Video surveillance is the most visible technology in physical security. It moved into the mainstream digital age in 2004 when the first MPEG-4 cameras were released to the market. Today, it benefits from the very high interest that digital image and video that smartphones have motivated in the mass market, both in terms of surveillance camera presence acceptation (which represent a very small part of overall cameras) and in terms of technological developments.
The main technological breakouts are dealing with image sensor quality, resolution and video analytics. The challenge remains the management of a steady growing number of cameras spread over a steady larger area. It is not strictly a problem of technology, but also of methodology and ergonomy.
In the vast urban areas like Marseille, Lyon, Paris, 1000+ cameras are targetted. The french public transportation organization in Paris, RATP, manages more than 7500 cameras, including subway and buses.

More cameras, more resolution bring in additional problems about performance and capacity for visualizing and storing video. Tis must be taken into account when doing system design and architecture. Recording video has a relative value depending on the facility to retrieve relevant evidences when necessary. Hence, the greatest chalenge for video surveillance remains to be really useful, first in real time, by allowing to intervene as quickly as possible, then a posteriori, when nothing was done to prevent the crime.

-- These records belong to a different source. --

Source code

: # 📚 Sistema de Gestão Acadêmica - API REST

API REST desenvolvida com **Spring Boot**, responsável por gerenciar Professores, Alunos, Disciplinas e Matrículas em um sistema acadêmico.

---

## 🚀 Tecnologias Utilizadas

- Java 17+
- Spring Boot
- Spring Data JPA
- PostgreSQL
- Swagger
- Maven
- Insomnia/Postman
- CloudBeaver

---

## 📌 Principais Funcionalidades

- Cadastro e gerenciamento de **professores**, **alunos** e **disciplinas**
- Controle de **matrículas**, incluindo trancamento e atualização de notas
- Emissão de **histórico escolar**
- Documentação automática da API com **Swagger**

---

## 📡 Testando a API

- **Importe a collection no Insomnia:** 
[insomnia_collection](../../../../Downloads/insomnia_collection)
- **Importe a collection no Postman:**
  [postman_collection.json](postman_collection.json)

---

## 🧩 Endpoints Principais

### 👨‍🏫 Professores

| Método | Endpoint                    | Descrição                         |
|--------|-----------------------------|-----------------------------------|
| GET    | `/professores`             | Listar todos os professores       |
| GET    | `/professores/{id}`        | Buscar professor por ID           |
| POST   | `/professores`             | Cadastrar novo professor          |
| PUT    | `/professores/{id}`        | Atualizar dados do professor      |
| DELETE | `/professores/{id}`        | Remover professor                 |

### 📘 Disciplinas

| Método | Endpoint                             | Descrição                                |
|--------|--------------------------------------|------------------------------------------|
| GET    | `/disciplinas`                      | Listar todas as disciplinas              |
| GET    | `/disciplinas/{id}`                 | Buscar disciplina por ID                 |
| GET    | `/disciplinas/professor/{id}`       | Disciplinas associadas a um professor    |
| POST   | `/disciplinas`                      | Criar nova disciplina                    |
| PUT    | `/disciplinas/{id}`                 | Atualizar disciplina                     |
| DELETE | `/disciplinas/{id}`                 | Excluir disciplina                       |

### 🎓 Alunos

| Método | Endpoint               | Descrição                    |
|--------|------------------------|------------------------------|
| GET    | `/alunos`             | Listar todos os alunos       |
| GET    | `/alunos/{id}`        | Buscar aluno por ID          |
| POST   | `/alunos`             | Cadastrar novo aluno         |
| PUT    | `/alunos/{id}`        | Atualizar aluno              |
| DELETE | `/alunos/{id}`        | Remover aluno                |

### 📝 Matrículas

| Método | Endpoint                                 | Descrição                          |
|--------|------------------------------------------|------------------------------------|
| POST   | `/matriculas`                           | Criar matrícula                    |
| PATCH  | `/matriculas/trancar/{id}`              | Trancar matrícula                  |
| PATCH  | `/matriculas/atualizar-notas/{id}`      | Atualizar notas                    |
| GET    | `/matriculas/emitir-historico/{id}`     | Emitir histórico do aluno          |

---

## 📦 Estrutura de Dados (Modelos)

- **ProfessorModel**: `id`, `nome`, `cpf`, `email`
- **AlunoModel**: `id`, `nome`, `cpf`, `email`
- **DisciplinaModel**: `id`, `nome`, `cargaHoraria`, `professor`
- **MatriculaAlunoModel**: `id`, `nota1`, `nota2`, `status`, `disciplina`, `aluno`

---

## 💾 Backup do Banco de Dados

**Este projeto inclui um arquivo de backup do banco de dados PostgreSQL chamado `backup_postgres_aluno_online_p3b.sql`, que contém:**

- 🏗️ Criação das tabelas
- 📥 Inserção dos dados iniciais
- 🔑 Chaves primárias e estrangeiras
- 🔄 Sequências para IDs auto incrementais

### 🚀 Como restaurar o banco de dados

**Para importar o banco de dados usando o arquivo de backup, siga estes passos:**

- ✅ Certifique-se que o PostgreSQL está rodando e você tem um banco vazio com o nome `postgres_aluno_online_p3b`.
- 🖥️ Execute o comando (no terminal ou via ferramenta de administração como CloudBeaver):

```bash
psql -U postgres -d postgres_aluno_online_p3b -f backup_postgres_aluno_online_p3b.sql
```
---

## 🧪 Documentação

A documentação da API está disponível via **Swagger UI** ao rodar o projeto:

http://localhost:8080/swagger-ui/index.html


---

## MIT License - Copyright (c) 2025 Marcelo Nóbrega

Nevertheless, fight against organized crime and terrorism is raising the bar and leads to consider video surveillance as one of the intelligence tools, last rempart against these homeland plagues. It is not anymore about immediate response from operators, it is about taking into account the most minors observations into a system capable of consolidate, correlate information at the global scale of the territory; Image remains important but not as much as its interpretation, as the thorough description of observed scenes, as the meticulous storage and indexation of this information that will be the fuel of statistic analytics algorithms. Those analytics will trigger the move to a radicaly different paradigm for security, the shift from reaction to prediction to identify threats before they are executed.

 

Canon-VB-C300

At the technical level, digital sensors have already overcome analog ones (10 to 20 Mpx). The Megapixel IP cameras that evolved since 2004 have exceeded 25 Mpx today.

250 Megapixel CMOS prototype from Canon

In early 2015, Canon introduced a prototype of Megapixel camera shooting 5 frames per second with a resolution of 250 Megapixels (250 millions, being 19600 x 12600 pixels).